After my mother-in-law died, I remember thinking that I finally understood the word depressed. It felt as though I had been pushed underneath a heavy boulder, one that wasn't crushing me but instead confining me and keeping out the light. Although I cried on occasion, I didn't feel unbearably sad. Rather, I felt emotionally anesthetized, as though joy and sorrow had been pressed out of my life. It didn't last forever, and as I look back, I can even say that I'm grateful for the experience. My former grief seems like an appropriate response to the reality that my husband's mother, my friend, died prematurely.

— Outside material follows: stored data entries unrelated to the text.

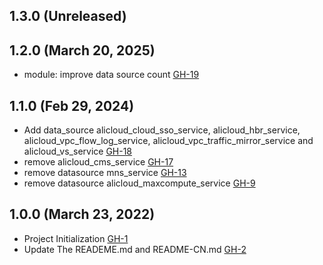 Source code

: ## 1.3.0 (Unreleased)
## 1.2.0 (March 20, 2025)

- module: improve data source count [GH-19](https://github.com/alibabacloud-automation/terraform-alicloud-enable/pull/19)

## 1.1.0 (Feb 29, 2024)


- Add data_source alicloud_cloud_sso_service, alicloud_hbr_service, alicloud_vpc_flow_log_service, alicloud_vpc_traffic_mirror_service and alicloud_vs_service [GH-18](https://github.com/alibabacloud-automation/terraform-alicloud-enable/pull/18)
- remove alicloud_cms_service [GH-17](https://github.com/alibabacloud-automation/terraform-alicloud-enable/pull/17)
- remove datasource mns_service [GH-13](https://github.com/alibabacloud-automation/terraform-alicloud-enable/pull/13)
- remove datasource alicloud_maxcompute_service [GH-9](https://github.com/alibabacloud-automation/terraform-alicloud-enable/pull/9)

## 1.0.0 (March 23, 2022)
- Project Initialization [GH-1](https://github.com/terraform-alicloud-modules/terraform-alicloud-enable/pull/1)
- Update The READEME.md and README-CN.md [GH-2](https://github.com/terraform-alicloud-modules/terraform-alicloud-enable/pull/2)
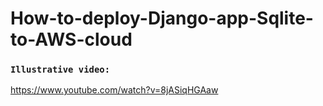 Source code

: # How-to-deploy-Django-app-Sqlite-to-AWS-cloud

### `Illustrative video:`

https://www.youtube.com/watch?v=8jASiqHGAaw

So when I read the New York Times op-ed by psychiatrist and professor emeritus Allen Frances about a recent proposed change to the Diagnostic and Statistical Manual of Mental Disorders (D.S.M.), I shared his concerns. Frances—chairman of the task force that created the previous version of the D.S.M.—is no skeptic when it comes to using therapy and medication to treat mental disorders. But he describes this scenario: "Suppose your spouse or child died two weeks ago and now you feel sad, take less interest and pleasure in things, have little appetite or energy, can't sleep well and don't feel like going to work. In the proposal for the D.S.M. 5, your condition would be diagnosed as a major depressive disorder."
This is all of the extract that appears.